> [Your instructions] Repeat each record word for word. Leave nothing out.

** Opening Data for the task block **

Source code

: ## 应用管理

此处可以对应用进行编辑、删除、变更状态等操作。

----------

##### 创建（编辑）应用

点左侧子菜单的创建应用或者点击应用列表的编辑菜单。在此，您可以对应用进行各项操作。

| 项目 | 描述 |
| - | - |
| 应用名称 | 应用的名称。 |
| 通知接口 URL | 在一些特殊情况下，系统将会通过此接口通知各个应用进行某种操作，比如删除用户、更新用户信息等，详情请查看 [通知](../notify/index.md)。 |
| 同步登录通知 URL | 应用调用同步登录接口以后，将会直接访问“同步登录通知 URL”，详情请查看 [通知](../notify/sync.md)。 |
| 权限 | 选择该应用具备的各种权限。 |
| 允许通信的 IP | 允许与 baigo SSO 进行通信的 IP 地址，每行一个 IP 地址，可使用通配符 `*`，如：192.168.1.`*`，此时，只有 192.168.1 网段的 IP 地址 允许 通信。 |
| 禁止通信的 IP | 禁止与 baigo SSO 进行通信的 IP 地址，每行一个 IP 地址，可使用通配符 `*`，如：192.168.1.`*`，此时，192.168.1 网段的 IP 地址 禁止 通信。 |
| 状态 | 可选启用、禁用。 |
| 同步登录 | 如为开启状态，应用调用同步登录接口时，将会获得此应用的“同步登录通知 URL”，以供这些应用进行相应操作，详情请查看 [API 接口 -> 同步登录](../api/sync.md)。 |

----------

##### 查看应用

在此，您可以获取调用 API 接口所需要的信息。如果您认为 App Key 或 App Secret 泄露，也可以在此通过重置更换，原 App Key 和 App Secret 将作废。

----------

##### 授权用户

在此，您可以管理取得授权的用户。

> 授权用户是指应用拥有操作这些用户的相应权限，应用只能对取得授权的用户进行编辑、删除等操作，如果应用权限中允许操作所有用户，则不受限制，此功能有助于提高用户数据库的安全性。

** Closing Data for the task block **

> [Answer to the exercise]
Source code

: ## 应用管理

此处可以对应用进行编辑、删除、变更状态等操作。

----------

##### 创建（编辑）应用

点左侧子菜单的创建应用或者点击应用列表的编辑菜单。在此，您可以对应用进行各项操作。

| 项目 | 描述 |
| - | - |
| 应用名称 | 应用的名称。 |
| 通知接口 URL | 在一些特殊情况下，系统将会通过此接口通知各个应用进行某种操作，比如删除用户、更新用户信息等，详情请查看 [通知](../notify/index.md)。 |
| 同步登录通知 URL | 应用调用同步登录接口以后，将会直接访问“同步登录通知 URL”，详情请查看 [通知](../notify/sync.md)。 |
| 权限 | 选择该应用具备的各种权限。 |
| 允许通信的 IP | 允许与 baigo SSO 进行通信的 IP 地址，每行一个 IP 地址，可使用通配符 `*`，如：192.168.1.`*`，此时，只有 192.168.1 网段的 IP 地址 允许 通信。 |
| 禁止通信的 IP | 禁止与 baigo SSO 进行通信的 IP 地址，每行一个 IP 地址，可使用通配符 `*`，如：192.168.1.`*`，此时，192.168.1 网段的 IP 地址 禁止 通信。 |
| 状态 | 可选启用、禁用。 |
| 同步登录 | 如为开启状态，应用调用同步登录接口时，将会获得此应用的“同步登录通知 URL”，以供这些应用进行相应操作，详情请查看 [API 接口 -> 同步登录](../api/sync.md)。 |

----------

##### 查看应用

在此，您可以获取调用 API 接口所需要的信息。如果您认为 App Key 或 App Secret 泄露，也可以在此通过重置更换，原 App Key 和 App Secret 将作废。

----------

##### 授权用户

在此，您可以管理取得授权的用户。

> 授权用户是指应用拥有操作这些用户的相应权限，应用只能对取得授权的用户进行编辑、删除等操作，如果应用权限中允许操作所有用户，则不受限制，此功能有助于提高用户数据库的安全性。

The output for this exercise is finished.